Seine Band? Ein Traum! Seit fast zwei Jahrzehnten sind Stenson, der Kontrabassist Andrers Jormin und der Schlagzeuger/Perkussionist Jon Fält eine in sich geschlossene Einheit. Trotz weit auseinander liegender Quellen schafft es das Trio, die unterschiedlichen Energien zu bündeln, stets neu aufeinander zuzugehen, sich immer wieder neu zu finden zu erfinden. Stenson’s klare Konturen, Jormin’s kraftvoll geerdete Basslinien und Fält’s unorthodoxe, witzige Einfälle an den Trommeln, den Becken und an diversen Perkussionsinstrumenten sind perfekt aufeinander abgestimmt. Jeder der drei Musiker für sich mag ein Unikat sein, aber jeder von ihnen hat auch eine unbändige Lust auf spontane Kommunikation. „Wir haben keine feste Art zu spielen“, sagt Stenson. „Die Dinge kristallisieren sich aus dem Moment heraus und wir passen uns an. Das ist die Quintessenz unserer Musik“. Und die Quintessenz dieses Abends im Birdland? – Absolut außergewöhnlich und sogar für erfahrene Jazzliebhaber eine Offenbarung.

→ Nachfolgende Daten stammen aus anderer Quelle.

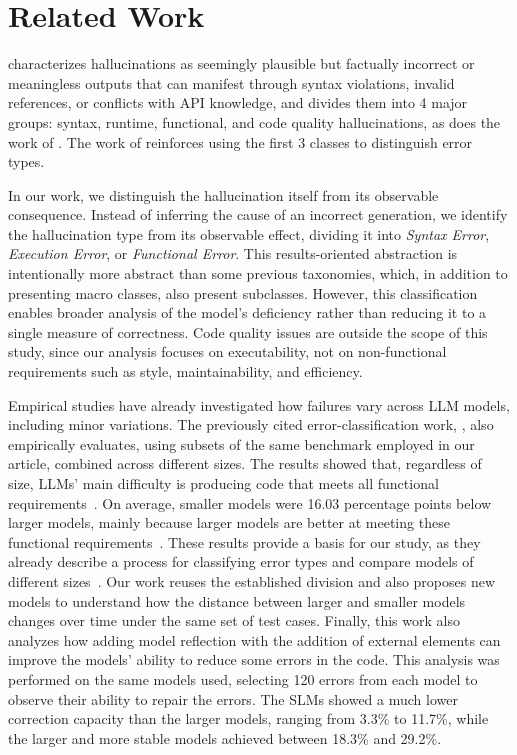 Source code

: \section{Related Work}

\citet{pavel2025hallucination} characterizes hallucinations as seemingly plausible but factually incorrect or meaningless outputs that can manifest through syntax violations, invalid references, or conflicts with API knowledge, and divides them into 4 major groups: syntax, runtime, functional, and code quality hallucinations, as does the work of \citet{lee2025hallucination}. The work of \citet{dou2025whatswrong} reinforces using the first 3 classes to distinguish error types.

In our work, we distinguish the hallucination itself from its observable consequence. Instead of inferring the cause of an incorrect generation, we identify the hallucination type from its observable effect, dividing it into \emph{Syntax Error}, \emph{Execution Error}, or \emph{Functional Error}. This results-oriented abstraction is intentionally more abstract than some previous taxonomies, which, in addition to presenting macro classes, also present subclasses. However, this classification enables broader analysis of the model's deficiency rather than reducing it to a single measure of correctness. Code quality issues are outside the scope of this study, since our analysis focuses on executability, not on non-functional requirements such as style, maintainability, and efficiency.

Empirical studies have already investigated how failures vary across LLM models, including minor variations. The previously cited error-classification work, \citet{dou2025whatswrong}, also empirically evaluates, using subsets of the same benchmark employed in our article, combined across different sizes. The results showed that, regardless of size, LLMs' main difficulty is producing code that meets all functional requirements~\citep{dou2025whatswrong}. On average, smaller models were 16.03 percentage points below larger models, mainly because larger models are better at meeting these functional requirements~\citep{dou2025whatswrong}. These results provide a basis for our study, as they already describe a process for classifying error types and compare models of different sizes~\citep{dou2025whatswrong}. Our work reuses the established division and also proposes new models to understand how the distance between larger and smaller models changes over time under the same set of test cases. Finally, this work also analyzes how adding model reflection with the addition of external elements can improve the models' ability to reduce some errors in the code. This analysis was performed on the same models used, selecting 120 errors from each model to observe their ability to repair the errors. The SLMs showed a much lower correction capacity than the larger models, ranging from 3.3\% to 11.7\%, while the larger and more stable models achieved between 18.3\% and 29.2\%.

Neuburger Rundschau | Reinhard Köchl
Klingt das tatsächlich nach Abschied? Wer sich in den vergangenen Tagen im Umfeld von Bobo Stenson umhört, auch bei seiner Plattenfirma ECM aus Gräfelfing, den beschleicht ein mulmiges Gefühl beim Betreten des Hofapothekenkellers. Bobo Stenson werde danach wohl keine weitere Tournee mehr in Angriff nehmen, heißt es da. 80 Jahre ist der große schwedische Pianist inzwischen alt, das letzte Konzert in Neuburg musste wegen Krankheit abgesagt werden. Nun kommt er wieder mit seinen Dauerpartnern Anders Jormin (Kontrabass) und Jon Fält (Schlagzeug), und es wirkt irgendwie nicht wie ein Lebewohl, sondern vielmehr wie ein Neustart. Stenson, Jormin und Fält kredenzen einen Abend, der dem völlig ausverkauften Birdland-Jazzclub noch lange in Erinnerung bleiben wird – ein Statement für das pulsierende Leben und die Diversität der Musik.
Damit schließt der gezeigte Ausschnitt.